# [What you have to do]
Copy out the whole listing exactly as written, leaving the pictures behind.

# [Material provided]

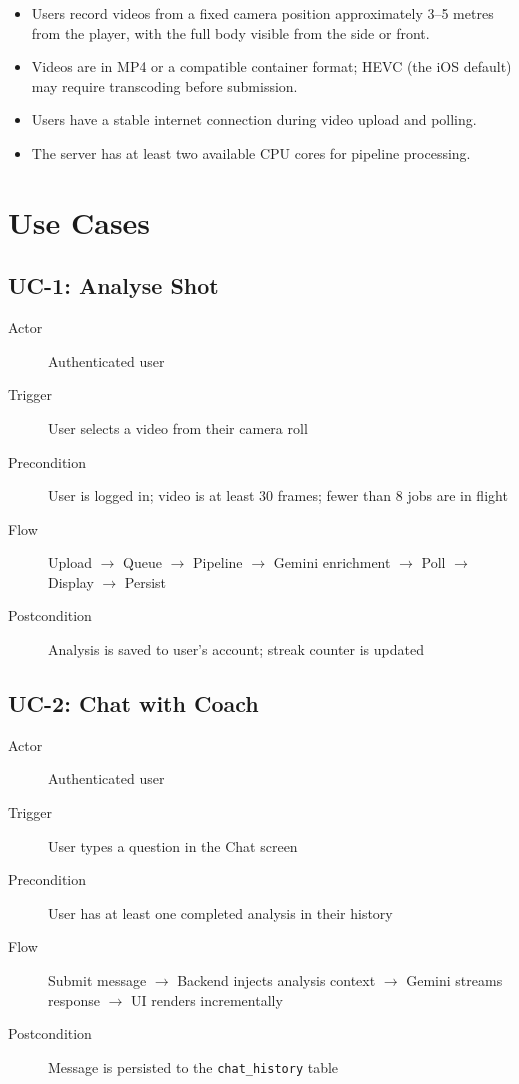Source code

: \begin{itemize}
  \item Users record videos from a fixed camera position approximately 3--5 metres from the player, with the full body visible from the side or front.
  \item Videos are in MP4 or a compatible container format; HEVC (the iOS default) may require transcoding before submission.
  \item Users have a stable internet connection during video upload and polling.
  \item The server has at least two available CPU cores for pipeline processing.
\end{itemize}

\section{Use Cases}
\label{sec:use_cases}

\subsection{UC-1: Analyse Shot}

\begin{description}
  \item[Actor] Authenticated user
  \item[Trigger] User selects a video from their camera roll
  \item[Precondition] User is logged in; video is at least 30 frames; fewer than 8 jobs are in flight
  \item[Flow] Upload $\rightarrow$ Queue $\rightarrow$ Pipeline $\rightarrow$ Gemini enrichment $\rightarrow$ Poll $\rightarrow$ Display $\rightarrow$ Persist
  \item[Postcondition] Analysis is saved to user's account; streak counter is updated
\end{description}

\subsection{UC-2: Chat with Coach}

\begin{description}
  \item[Actor] Authenticated user
  \item[Trigger] User types a question in the Chat screen
  \item[Precondition] User has at least one completed analysis in their history
  \item[Flow] Submit message $\rightarrow$ Backend injects analysis context $\rightarrow$ Gemini streams response $\rightarrow$ UI renders incrementally
  \item[Postcondition] Message is persisted to the \lstinline|chat_history| table
\end{description}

# [Response for this exercise]
Source code

: \begin{itemize}
  \item Users record videos from a fixed camera position approximately 3--5 metres from the player, with the full body visible from the side or front.
  \item Videos are in MP4 or a compatible container format; HEVC (the iOS default) may require transcoding before submission.
  \item Users have a stable internet connection during video upload and polling.
  \item The server has at least two available CPU cores for pipeline processing.
\end{itemize}

\section{Use Cases}
\label{sec:use_cases}

\subsection{UC-1: Analyse Shot}

\begin{description}
  \item[Actor] Authenticated user
  \item[Trigger] User selects a video from their camera roll
  \item[Precondition] User is logged in; video is at least 30 frames; fewer than 8 jobs are in flight
  \item[Flow] Upload $\rightarrow$ Queue $\rightarrow$ Pipeline $\rightarrow$ Gemini enrichment $\rightarrow$ Poll $\rightarrow$ Display $\rightarrow$ Persist
  \item[Postcondition] Analysis is saved to user's account; streak counter is updated
\end{description}

\subsection{UC-2: Chat with Coach}

\begin{description}
  \item[Actor] Authenticated user
  \item[Trigger] User types a question in the Chat screen
  \item[Precondition] User has at least one completed analysis in their history
  \item[Flow] Submit message $\rightarrow$ Backend injects analysis context $\rightarrow$ Gemini streams response $\rightarrow$ UI renders incrementally
  \item[Postcondition] Message is persisted to the \lstinline|chat_history| table
\end{description}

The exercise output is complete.